Protection of Normal, Lysogenic, and Pyocinogenic Strains Against Ultraviolet Radiation by Bound Acriflavine

Abstract

The presence of bound acriflavine protects bacteria against the lethal effects of ultraviolet (UV) light, presumably because pyrimidine dimer formation is inhibited. Although acriflavine present in plating medium usually results in reduced viable counts from irradiated bacteria, no enhancement of lethal effects is observed when acriflavine is added to irradiated bacteria left in suspending buffer for 45 min before plating. Acriflavine remaining bound to the deoxyribonucleic acid of irradiated bacteria at the time they are plated likewise does not affect their survival. Protection is precisely dose-modifying unless some killing of bacteria by UV results from induction of prophage, against which bound acriflavine is less protective, or from induction of pyocin, against which there is no protection at all.
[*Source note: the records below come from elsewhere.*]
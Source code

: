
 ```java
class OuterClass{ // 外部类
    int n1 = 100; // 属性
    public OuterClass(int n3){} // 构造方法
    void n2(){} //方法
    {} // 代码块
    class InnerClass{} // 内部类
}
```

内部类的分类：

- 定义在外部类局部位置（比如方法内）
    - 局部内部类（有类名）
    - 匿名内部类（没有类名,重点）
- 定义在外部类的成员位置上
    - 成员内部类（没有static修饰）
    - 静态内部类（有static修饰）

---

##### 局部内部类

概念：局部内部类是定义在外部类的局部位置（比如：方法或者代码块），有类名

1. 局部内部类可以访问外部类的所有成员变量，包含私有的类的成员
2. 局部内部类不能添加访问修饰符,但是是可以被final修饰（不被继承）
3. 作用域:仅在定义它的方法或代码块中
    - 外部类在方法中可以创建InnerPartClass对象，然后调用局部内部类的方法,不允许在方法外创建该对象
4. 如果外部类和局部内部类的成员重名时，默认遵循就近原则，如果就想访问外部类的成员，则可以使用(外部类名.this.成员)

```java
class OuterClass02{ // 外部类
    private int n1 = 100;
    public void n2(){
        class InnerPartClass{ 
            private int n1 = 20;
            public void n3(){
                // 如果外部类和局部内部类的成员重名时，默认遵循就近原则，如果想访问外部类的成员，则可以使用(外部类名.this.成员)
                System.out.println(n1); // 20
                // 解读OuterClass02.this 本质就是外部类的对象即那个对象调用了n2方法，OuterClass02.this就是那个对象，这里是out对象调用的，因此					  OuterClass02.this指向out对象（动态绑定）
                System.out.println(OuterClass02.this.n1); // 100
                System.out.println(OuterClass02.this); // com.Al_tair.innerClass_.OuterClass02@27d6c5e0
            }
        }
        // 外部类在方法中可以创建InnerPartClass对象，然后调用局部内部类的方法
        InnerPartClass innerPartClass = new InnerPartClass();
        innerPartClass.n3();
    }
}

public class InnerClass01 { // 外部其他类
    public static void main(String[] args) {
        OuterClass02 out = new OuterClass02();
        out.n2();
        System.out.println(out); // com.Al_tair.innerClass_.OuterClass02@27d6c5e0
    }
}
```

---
It is inferred that prophage induction proceeds in part, and pyocin induction wholly, by virtue of effects of UV other than pyrimidine dimerization. The response of Escherichia coli strain B to radiation has been postulated to be attributable in part to induction of a prophage or a lethal protein; but exact dose modification was observed for this strain, to about the same extent, whether or not the irradiated organisms were grown in conditions thought to enhance the expected contribution to killing if such a mechanism were involved. Our results support the hypothesis that the inhibition by acriflavine of dimer formation is attributable to energy transfer mechanisms. They fail to support the hypothesis that shapes of survival curves (in particular the manifestation of “shoulders”) can be attributed to inactivation by radiation of repair enzymes.